● **Task statement**: Repeat verbatim, and only, the lines of the data below, beginning at the line that contains "- adj. [数]无限的；无边无际的" and stopping after the line that contains "SheCodes Responsive Portfolio Project.".

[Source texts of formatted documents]
++++++++++++++++++++
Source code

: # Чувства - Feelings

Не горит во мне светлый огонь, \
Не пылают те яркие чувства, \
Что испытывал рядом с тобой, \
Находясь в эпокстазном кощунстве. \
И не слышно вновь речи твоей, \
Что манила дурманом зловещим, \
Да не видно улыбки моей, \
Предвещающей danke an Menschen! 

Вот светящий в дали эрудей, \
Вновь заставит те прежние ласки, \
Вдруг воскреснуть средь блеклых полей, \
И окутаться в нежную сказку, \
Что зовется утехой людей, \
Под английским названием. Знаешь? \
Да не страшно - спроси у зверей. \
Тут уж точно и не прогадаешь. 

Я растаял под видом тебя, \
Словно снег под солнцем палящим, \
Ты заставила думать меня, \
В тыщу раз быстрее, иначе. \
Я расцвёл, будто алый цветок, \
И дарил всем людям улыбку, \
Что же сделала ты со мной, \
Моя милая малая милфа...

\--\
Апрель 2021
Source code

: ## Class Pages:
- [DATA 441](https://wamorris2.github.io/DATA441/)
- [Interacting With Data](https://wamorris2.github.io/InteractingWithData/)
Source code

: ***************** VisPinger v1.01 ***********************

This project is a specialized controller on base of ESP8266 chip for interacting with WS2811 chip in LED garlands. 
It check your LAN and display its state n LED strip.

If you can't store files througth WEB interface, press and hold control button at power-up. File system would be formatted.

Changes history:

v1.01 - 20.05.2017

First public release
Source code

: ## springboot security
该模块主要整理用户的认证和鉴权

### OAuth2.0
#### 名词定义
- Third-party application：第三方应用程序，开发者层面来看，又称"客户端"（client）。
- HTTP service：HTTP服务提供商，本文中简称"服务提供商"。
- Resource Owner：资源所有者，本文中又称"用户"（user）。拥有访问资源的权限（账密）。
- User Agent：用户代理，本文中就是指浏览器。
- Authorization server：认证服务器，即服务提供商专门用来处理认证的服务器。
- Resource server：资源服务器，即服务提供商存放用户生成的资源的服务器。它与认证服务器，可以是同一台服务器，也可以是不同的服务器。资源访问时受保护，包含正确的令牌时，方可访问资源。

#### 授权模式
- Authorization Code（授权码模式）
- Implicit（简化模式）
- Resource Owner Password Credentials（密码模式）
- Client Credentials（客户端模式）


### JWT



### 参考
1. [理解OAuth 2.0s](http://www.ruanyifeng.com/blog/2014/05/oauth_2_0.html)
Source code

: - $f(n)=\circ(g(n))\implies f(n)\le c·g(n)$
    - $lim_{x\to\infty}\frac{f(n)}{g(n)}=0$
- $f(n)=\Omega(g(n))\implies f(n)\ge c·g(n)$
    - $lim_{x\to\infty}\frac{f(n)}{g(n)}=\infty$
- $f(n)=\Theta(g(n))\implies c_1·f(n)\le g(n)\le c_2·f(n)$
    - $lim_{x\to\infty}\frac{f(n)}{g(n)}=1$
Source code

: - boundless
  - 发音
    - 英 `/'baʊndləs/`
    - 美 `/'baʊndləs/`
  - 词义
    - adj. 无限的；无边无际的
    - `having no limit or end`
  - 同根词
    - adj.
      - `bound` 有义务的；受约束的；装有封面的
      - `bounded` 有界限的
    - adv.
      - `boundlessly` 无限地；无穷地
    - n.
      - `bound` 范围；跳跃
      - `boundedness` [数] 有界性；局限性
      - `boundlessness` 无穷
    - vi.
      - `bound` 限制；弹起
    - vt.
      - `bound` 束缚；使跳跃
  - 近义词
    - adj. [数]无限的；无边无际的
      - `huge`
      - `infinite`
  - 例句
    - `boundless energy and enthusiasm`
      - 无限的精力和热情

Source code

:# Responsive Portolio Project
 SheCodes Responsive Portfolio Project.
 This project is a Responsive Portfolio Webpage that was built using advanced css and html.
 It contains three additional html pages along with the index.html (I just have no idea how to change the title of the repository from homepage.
++++++++++++++++++++
● **Exercise answer**:
    - adj. [数]无限的；无边无际的
      - `huge`
      - `infinite`
  - 例句
    - `boundless energy and enthusiasm`
      - 无限的精力和热情

Source code

:# Responsive Portolio Project
 SheCodes Responsive Portfolio Project.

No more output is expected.